Penambahan pereaksi geser atau pereaksi diagnostik, adanya
hidroksilasi, glikolasi, metilasi dan asetilasi dapat mengubah karakter resapan
dari senyawa flavonoid. Dengan melihat perubahan-perubahan ini maka dapat
digunakan untuk memperkirakan struktur flavonoid.
1. Efek hidroksilasi. Penambahan gugus hidroksil pada cincin A pada
flavon atau flavonol menghasilkan pergeseran batokromik yang nyata pada pita
resapan I atau pita resapan II pada spektra flavonoid. Apabila gugus hidroksil
tidak ada pada flavon atau flavonol, panjang gelombang maksimal muncul pada
panjang gelombang yang lebih pendek dibanding jika ada gugus 5 – OH ,
sedang subtitusi gugus hidroksil pada posisi 3, 5 dan 4 mempunyai sedikit efek
atau tidak sama sekali pada spektra UV. Pita absorpsi I isoflavon mempunyai
intensitas yang lemah, sedangkan pita II intensitas kuat. Pita absirbsi II dari
isoflavon biasanya antara 245 – 270 nm dan relatif tidak mempunyai efek pada
cincin B dengan adanya hidroksilasi.
2. Efek natrium metoksida. Natrium metoksida merupakan basa kuat
yang dapat mengiionisasi semua gugus dalam flavonoid. Degradasi atau
pengurangan kekuatan spektra setelah waktu tertentu merupakan petunjuk yang
baik akan adanya gugus yang peka terhadap basa. Spektra isoflavon yang
mempunyai gugus hidroksi pada cincin A akan memperlihatkan pergeseran
batokromik baik pada pita I maupun pita II. Puncak pada spektra UV senyawa 3’

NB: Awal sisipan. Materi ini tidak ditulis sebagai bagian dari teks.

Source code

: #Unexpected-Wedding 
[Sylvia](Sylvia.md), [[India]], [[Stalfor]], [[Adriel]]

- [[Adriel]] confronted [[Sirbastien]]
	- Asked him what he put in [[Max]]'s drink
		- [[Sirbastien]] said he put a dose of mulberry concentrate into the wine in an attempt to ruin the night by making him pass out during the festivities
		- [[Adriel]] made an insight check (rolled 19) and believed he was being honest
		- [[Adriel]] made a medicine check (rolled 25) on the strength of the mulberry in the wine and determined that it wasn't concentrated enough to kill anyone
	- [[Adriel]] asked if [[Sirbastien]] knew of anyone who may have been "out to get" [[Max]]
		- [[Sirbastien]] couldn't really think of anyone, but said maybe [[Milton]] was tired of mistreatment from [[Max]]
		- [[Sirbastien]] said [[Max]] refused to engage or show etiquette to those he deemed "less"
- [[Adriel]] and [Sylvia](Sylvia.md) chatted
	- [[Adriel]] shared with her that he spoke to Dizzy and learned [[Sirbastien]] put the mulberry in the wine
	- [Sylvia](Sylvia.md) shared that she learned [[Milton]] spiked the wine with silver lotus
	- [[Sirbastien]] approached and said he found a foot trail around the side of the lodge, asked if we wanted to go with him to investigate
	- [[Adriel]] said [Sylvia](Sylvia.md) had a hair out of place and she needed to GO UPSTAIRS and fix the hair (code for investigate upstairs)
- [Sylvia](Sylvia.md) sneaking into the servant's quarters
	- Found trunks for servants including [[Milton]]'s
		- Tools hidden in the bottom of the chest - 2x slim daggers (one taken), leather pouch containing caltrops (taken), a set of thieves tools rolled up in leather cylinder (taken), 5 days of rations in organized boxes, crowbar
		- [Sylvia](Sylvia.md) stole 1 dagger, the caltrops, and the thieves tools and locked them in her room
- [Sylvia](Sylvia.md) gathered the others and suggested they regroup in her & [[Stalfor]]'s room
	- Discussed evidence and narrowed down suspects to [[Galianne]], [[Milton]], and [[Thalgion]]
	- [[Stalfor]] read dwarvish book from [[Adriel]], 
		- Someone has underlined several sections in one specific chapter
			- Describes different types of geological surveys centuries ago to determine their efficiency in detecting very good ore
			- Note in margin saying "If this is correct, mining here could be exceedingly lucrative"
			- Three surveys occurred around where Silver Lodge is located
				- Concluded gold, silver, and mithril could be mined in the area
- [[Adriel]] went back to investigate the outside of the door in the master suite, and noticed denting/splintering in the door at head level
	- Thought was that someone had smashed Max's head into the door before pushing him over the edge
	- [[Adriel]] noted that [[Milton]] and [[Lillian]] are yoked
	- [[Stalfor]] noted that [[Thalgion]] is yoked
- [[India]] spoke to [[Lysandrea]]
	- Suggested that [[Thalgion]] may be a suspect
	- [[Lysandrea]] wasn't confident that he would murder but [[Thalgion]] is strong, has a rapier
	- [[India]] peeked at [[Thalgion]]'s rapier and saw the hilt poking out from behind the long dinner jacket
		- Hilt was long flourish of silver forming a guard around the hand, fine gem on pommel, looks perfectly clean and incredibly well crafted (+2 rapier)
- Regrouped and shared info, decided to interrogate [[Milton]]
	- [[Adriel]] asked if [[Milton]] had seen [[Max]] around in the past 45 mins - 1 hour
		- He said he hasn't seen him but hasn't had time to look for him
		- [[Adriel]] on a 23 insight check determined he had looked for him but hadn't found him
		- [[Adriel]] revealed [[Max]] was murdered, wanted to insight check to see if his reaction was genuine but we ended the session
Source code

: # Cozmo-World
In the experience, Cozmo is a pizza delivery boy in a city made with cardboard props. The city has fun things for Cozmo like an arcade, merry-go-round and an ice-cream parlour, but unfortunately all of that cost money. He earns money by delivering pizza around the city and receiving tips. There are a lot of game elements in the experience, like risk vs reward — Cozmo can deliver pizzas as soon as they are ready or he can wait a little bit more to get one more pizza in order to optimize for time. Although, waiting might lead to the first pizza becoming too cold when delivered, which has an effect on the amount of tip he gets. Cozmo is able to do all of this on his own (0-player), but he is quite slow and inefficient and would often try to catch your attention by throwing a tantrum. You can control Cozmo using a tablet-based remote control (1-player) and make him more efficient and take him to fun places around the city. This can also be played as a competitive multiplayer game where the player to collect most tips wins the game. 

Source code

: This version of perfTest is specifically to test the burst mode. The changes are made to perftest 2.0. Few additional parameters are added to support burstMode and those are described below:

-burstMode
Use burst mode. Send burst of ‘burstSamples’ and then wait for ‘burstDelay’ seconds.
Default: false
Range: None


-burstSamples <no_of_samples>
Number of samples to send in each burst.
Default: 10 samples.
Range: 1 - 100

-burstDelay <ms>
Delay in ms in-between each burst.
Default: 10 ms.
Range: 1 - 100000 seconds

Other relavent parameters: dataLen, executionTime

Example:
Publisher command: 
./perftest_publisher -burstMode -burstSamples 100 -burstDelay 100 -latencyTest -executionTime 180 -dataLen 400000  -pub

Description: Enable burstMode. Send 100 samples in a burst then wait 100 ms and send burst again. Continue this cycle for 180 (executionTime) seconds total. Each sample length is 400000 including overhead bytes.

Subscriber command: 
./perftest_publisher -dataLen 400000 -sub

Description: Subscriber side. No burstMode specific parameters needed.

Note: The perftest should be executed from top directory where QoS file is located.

– 4’ dihidroksi isoflavon akan mengalami penurunan intensitas beberapa menit
setelah penambahan natrium metoksida. Adanya perbedaan kecepatan
dekomposisi 4’ monohidroksi isoflavon dapat digunakan untuk menentukan
bahwa dekomposisi yang berjalan cepat menunjukkan adanya 3’ – 4’ dihidroksi
isoflavon. Penambahan natrium metoksida pada flavon dan flavonol dalam
metanol umumnya menghasilkan pergeseran batokromik untuk semua pita
serapan. Walaupnun demikian pergeseran batokromik yang besar pada serapa
pita I sekitar 40 – 65 nm tanpa penurunan intensitas, menunjukkan adanya
gugus 4’ – OH bebas. Dan flavonol yang tidak mempunyai gugus 4’ – OH bebas
juga memberikan pergeseran pada pita serapan I, dengan penurunan intensitas.
Dalam hal ini pergeseran batokromik disebabkan adanya gugus 3 – OH bebas.
Jika suatu flavonol mempunyai 3 dan 4’ – OH bebas, maka spektra dengan
natrium metoksida akan mengalami dekomposisi. Pengganti natrium metoksida
yang baik ialah laruan NaOH 2M dalam air.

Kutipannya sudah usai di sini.